I've had one now for over a year. I love the zoom range, the compactness and weight. It suits my general use photography very well. There are times it is not as sharp as I would like it to be, but there are times I am not as sharp as I would like ME to be. I know I will add a Nikon lens to my kit just for those shots that I feel require greater sharpness, but for now, this lens is fantastic.

The only somewhat bothersome thing is the lens creep when carried nose down. I wish the lock button worked in any zoom position.

Very happy after a year and a half.


I think the Sigma is a very sharp third-party lens, and exhibits this throughout its focal length.
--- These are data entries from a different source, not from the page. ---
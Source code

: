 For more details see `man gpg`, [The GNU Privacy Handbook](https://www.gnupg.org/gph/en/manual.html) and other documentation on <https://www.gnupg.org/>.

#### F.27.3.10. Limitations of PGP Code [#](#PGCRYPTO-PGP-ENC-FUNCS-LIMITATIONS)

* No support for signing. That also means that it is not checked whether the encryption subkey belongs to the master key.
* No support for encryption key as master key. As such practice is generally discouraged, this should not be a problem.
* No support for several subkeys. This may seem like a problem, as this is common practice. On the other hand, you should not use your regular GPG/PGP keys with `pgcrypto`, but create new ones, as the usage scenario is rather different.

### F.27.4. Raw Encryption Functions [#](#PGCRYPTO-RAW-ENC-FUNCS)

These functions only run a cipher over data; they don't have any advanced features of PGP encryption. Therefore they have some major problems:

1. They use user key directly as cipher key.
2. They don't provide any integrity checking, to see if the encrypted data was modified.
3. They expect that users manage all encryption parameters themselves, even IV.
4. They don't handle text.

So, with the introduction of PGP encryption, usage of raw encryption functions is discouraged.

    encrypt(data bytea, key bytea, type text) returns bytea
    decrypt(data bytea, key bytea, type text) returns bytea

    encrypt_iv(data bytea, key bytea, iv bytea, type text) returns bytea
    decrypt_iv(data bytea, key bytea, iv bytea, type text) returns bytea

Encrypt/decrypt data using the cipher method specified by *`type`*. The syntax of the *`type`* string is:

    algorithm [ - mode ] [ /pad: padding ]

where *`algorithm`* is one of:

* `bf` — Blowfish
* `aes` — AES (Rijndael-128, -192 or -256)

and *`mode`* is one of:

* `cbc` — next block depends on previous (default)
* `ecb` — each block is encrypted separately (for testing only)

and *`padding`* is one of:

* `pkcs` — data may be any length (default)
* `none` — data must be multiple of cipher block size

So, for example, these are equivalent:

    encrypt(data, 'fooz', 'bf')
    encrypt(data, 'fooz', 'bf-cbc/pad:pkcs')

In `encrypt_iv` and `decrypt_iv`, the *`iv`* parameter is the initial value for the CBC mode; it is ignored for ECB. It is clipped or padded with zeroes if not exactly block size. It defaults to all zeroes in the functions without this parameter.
It doesn't compare to the sharpness delivered from a prime lens, naturally, but it is impressive, given that these sorts of zooms tend to deliver results that fall on the soft side. This sharpness is maintained across the frame, and is the most evident when shooting between the aperture range of f/4-f/11.

1 upvote
Ernie G

I too found the zoom creep a pain - but I have overcome the problem by simply placing a wide rubber band around the lens at the zoom ring. I know its not very professional but believe me it works.

1 upvote

Can somebody (staff or readers) confirm that the OS on this lens is running *constantly* regardless of the switch being on or off? I purchased one yesterday after using the older 18-200 (where it engages the OS on focus and disengages after a few seconds) and I feel irritated that this is constantly drawing power from the battery. I want to know if this is the intended behaviour or an error in my unit.

Comment edited 1 minute after posting

Good overall performance for me.A bit heavy but it beats the snot out of the Tamron 18-200 I owned for an entire week, Really, should you see lens softness in a viewfinder? Mind you, the 18-200 Sigma and Sony were no better than the Tamron in similar test shots. Keep it simple: Take a few shots wide open in broad daylight with a chrome bumper or metal power lines in the estreme left and right frame then have a close look. You will notice CR at the edged way more than you will notice some barrel distortion across a photo of a lake.

Slartibartfas builder of fjords

I purchased this lens a few days ago and use it with a Nikon D7100. In general it is a great lens, but I find it worse than the review suggests in 2 aspects, namely:

1. zoom creep is bad. If you like to carry the camera over your shoulder, you need to always use the lock button. Although that button is nice to have, it sometimse gets in the way of taking a quick shot, because you first have to fiddle with it to unlock it.

2. I find vignetting worse than advertised. Although I am sure that the test results are accurate, I found that many of the pictures I took at various apertures and focal lengths have darkened corners.

apart from that, and especially for the money, this is still a great buy.


Hello sir.
Just 4 days before I purchased this lens for my nikon d 7100 camera.
Is it compatible to get great picture quality.
Pls suggest ur experience.


I recently used this new lens on a holiday to Cairns. It was great not having to stop to swap lenses whenever i wanted to shoot something further away/close up. Agree it is not a perfect lens in all situations, but shooting between f8 and f 11 gave reasonable sharpness, boost your iso so that your shutter speed is fast too when zooming out.
I used it on a pentax k5.
I had a simple Nikon camera to use on days when I did not want to take my dslr with me and found having the choice really good.